(Source data begins)

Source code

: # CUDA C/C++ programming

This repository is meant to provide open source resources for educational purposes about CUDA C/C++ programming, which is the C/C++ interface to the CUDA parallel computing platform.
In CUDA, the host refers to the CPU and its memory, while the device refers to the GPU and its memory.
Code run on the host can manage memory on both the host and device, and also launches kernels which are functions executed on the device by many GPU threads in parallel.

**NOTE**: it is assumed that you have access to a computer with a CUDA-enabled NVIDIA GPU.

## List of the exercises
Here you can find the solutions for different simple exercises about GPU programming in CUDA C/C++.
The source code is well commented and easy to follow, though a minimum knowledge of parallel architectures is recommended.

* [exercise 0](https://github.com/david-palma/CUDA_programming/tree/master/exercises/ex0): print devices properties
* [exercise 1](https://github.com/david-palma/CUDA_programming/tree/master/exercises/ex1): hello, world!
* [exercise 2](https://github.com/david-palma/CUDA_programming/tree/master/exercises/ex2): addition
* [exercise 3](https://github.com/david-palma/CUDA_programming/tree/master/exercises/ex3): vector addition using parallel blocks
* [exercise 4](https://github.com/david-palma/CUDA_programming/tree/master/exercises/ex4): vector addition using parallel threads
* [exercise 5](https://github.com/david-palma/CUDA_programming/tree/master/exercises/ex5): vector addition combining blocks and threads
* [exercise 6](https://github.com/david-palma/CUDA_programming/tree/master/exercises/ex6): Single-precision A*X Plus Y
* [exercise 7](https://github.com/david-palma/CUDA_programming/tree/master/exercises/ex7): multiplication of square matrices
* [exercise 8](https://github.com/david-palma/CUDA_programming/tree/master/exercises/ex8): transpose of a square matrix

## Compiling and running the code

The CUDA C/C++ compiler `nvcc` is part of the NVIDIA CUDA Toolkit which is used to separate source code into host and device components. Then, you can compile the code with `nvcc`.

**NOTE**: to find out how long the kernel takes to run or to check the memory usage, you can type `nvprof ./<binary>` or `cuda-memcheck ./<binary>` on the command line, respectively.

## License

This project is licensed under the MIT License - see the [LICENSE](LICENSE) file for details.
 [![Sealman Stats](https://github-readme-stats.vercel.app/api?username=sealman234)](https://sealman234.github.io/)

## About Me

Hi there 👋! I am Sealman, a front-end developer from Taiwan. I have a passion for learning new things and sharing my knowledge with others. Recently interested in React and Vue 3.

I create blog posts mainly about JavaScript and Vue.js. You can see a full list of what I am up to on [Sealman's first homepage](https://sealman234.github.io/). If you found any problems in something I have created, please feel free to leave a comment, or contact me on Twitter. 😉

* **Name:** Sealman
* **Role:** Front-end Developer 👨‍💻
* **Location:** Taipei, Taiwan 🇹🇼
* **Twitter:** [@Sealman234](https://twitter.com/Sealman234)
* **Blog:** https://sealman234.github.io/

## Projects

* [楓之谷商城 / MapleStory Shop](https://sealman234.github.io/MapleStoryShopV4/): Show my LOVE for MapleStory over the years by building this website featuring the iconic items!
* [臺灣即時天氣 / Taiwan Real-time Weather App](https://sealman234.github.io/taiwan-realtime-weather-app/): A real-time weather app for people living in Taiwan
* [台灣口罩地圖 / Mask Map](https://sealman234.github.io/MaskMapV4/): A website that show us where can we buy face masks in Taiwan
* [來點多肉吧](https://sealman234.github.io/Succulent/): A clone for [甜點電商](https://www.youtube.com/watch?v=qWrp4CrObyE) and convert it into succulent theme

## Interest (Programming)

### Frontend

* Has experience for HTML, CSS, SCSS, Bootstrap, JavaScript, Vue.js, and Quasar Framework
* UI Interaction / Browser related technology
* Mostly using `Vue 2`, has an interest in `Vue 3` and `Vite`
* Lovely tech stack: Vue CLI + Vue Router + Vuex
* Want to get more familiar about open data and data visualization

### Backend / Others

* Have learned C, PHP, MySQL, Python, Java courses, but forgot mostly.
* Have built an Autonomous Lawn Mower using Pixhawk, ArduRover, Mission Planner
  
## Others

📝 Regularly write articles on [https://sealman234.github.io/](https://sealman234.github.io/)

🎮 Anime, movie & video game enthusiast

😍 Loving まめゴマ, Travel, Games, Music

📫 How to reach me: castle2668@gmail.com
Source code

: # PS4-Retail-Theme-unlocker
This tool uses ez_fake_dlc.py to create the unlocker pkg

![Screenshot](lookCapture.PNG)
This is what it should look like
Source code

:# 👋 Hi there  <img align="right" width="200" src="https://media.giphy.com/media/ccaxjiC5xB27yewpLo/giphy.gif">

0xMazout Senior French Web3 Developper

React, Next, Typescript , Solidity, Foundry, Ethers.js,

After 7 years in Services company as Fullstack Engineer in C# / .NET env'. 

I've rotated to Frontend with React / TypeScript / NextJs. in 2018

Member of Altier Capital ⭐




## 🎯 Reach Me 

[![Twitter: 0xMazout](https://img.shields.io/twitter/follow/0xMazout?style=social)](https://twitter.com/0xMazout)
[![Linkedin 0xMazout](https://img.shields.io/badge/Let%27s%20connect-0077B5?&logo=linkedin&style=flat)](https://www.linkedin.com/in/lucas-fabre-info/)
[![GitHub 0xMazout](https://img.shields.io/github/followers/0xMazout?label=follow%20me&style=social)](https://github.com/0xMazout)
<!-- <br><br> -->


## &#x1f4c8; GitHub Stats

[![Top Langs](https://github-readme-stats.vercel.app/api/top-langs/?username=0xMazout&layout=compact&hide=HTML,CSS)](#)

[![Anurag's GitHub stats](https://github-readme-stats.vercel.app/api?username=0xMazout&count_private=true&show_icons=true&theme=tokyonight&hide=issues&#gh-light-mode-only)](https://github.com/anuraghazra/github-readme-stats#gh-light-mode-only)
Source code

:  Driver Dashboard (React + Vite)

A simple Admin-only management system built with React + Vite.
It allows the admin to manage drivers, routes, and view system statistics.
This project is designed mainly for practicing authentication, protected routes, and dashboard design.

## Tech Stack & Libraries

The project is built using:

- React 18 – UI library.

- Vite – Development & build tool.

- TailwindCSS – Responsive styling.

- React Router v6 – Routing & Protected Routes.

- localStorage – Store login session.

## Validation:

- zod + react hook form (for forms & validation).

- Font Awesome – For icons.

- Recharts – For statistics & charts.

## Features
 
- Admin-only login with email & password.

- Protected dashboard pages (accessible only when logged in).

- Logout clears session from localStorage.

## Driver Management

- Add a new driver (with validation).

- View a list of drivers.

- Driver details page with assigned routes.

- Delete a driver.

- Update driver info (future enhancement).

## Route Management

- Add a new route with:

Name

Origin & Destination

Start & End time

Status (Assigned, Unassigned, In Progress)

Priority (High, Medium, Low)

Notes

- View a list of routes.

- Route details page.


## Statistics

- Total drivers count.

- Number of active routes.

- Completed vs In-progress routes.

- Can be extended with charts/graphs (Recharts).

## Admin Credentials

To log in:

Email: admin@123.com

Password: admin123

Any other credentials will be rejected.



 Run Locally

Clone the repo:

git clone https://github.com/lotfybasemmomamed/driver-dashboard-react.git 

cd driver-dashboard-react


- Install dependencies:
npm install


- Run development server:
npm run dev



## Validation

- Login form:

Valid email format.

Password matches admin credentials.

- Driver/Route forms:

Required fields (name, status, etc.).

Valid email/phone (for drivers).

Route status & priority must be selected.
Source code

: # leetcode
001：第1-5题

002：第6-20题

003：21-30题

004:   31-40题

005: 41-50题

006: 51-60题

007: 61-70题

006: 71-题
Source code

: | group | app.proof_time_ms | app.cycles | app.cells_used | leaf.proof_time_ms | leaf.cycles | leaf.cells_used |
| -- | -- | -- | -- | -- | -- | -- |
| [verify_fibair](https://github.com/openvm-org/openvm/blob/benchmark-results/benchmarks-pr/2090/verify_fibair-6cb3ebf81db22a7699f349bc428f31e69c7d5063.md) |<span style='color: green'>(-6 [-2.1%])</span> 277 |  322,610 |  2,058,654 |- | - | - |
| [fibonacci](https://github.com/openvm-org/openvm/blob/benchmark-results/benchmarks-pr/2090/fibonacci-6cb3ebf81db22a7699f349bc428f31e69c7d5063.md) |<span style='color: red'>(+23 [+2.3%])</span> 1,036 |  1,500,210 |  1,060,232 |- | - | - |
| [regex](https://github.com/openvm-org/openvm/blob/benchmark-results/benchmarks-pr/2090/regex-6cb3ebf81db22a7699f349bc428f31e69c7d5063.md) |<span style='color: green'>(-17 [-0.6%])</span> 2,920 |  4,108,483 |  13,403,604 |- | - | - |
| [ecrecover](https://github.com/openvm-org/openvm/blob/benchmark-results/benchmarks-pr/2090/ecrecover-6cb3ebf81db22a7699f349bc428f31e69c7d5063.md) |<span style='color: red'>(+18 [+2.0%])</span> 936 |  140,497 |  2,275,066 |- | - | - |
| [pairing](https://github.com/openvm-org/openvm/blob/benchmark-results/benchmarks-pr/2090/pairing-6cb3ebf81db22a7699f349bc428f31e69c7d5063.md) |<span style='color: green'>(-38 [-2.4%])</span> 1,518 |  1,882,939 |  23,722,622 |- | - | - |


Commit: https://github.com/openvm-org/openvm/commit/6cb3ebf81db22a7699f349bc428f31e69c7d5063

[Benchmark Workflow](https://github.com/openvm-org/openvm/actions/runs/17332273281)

(Source data ends)

## Brief
Each line above from the one with "2,058,654 |- | - | - |" up to and including the one with "1,060,232 |- | - | - |" must be set down exactly, and no line outside that span may appear.

## Response area
| [verify_fibair](https://github.com/openvm-org/openvm/blob/benchmark-results/benchmarks-pr/2090/verify_fibair-6cb3ebf81db22a7699f349bc428f31e69c7d5063.md) |<span style='color: green'>(-6 [-2.1%])</span> 277 |  322,610 |  2,058,654 |- | - | - |
| [fibonacci](https://github.com/openvm-org/openvm/blob/benchmark-results/benchmarks-pr/2090/fibonacci-6cb3ebf81db22a7699f349bc428f31e69c7d5063.md) |<span style='color: red'>(+23 [+2.3%])</span> 1,036 |  1,500,210 |  1,060,232 |- | - | - |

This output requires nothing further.